Capaian ini dinilai memperkuat posisi Cilegon sebagai salah satu pusat industri strategis di Indonesia dengan daya tarik tinggi bagi investor. Namun, di tengah pertumbuhan tersebut, sejumlah indikator sosial masih menjadi perhatian.
Data awal tahun 2026 menunjukkan tingkat kemiskinan di Kota Cilegon berada di angka 3,44 persen. Angka ini tergolong rendah dan mencerminkan dampak positif dari pertumbuhan ekonomi daerah. Meski demikian, Tingkat Pengangguran Terbuka (TPT) masih tercatat sebesar 7,25 persen.
Pemerhati sosial kemasyarakatan Kota Cilegon, M. Ibrohim Aswadi, menilai kondisi tersebut menunjukkan bahwa pertumbuhan ekonomi belum sepenuhnya merata.

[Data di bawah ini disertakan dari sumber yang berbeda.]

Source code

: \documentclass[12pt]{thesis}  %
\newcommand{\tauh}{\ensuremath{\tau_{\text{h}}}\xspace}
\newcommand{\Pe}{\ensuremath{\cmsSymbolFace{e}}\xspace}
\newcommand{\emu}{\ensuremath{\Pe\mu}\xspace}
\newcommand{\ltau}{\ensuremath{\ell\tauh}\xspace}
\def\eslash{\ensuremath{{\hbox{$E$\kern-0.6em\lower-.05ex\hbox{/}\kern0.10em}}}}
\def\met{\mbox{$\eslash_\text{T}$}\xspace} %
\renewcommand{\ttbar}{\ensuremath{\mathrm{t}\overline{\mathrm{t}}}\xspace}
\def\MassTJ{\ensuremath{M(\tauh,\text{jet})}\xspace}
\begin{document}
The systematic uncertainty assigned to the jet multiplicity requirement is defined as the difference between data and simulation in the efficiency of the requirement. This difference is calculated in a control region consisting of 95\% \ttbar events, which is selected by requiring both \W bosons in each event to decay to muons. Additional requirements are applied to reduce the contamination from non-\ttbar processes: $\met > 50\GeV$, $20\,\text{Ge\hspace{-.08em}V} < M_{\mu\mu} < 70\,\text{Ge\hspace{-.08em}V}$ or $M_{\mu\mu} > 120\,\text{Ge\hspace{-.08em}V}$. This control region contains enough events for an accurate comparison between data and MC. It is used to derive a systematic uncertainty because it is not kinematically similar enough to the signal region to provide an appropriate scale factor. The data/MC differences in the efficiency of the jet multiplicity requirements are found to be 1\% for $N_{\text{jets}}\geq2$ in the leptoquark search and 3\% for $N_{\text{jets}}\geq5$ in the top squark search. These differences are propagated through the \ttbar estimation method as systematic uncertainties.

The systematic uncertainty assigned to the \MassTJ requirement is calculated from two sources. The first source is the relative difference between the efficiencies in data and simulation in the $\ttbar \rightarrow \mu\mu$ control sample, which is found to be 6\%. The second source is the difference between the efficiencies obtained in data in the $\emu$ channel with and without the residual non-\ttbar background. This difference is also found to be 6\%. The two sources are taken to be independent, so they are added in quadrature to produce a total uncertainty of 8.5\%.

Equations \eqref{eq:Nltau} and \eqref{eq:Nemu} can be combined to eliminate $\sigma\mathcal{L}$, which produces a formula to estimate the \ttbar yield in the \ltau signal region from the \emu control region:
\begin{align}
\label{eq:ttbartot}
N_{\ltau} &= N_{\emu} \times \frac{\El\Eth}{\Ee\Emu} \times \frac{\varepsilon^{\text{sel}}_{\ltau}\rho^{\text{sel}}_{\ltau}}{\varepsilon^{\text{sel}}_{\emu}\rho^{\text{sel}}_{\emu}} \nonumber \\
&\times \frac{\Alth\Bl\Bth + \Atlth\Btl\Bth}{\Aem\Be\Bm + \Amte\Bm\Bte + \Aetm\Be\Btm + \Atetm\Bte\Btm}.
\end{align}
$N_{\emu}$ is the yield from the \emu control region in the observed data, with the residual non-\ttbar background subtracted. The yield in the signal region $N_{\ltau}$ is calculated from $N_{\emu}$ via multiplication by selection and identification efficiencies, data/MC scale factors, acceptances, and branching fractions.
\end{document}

“Investasi yang tinggi perlu diiringi dengan peningkatan penyerapan tenaga kerja, khususnya bagi masyarakat lokal,” ujarnya dalam keterangan tertulis, Senin (27/4/2026).
Menurutnya, diperlukan kebijakan yang mendorong prioritas tenaga kerja lokal, peningkatan kompetensi sumber daya manusia (SDM), serta kesesuaian antara kebutuhan industri dan dunia pendidikan.
Ia juga menyoroti pentingnya penguatan sektor pendidikan dan pelatihan vokasi sebagai upaya meningkatkan daya saing tenaga kerja di tengah perkembangan industri.
Selain itu, aspek lingkungan dan kesehatan juga menjadi perhatian. Sebagai kota industri, Cilegon dinilai menghadapi tantangan terkait pencemaran dan tata ruang, sehingga diperlukan pengawasan agar investasi tetap sejalan dengan prinsip pembangunan berkelanjutan.
Di sisi lain, pemberdayaan pelaku usaha mikro, kecil, dan menengah (UMKM) serta industri kecil dan menengah (IKM) dinilai perlu diperkuat. Keterlibatan UMKM dalam rantai pasok industri disebut dapat memberikan dampak ekonomi yang lebih luas bagi masyarakat.
“Investasi besar diharapkan tidak hanya berdampak pada korporasi, tetapi juga mampu mendorong pertumbuhan ekonomi masyarakat secara langsung,” kata Ibrohim.
Momentum hari jadi ke-27 Kota Cilegon pada 27 April 2026, menurutnya, dapat menjadi refleksi bersama dalam menentukan arah pembangunan ke depan, tidak hanya berfokus pada pertumbuhan ekonomi, tetapi juga pada pemerataan dan pemenuhan hak-hak dasar masyarakat.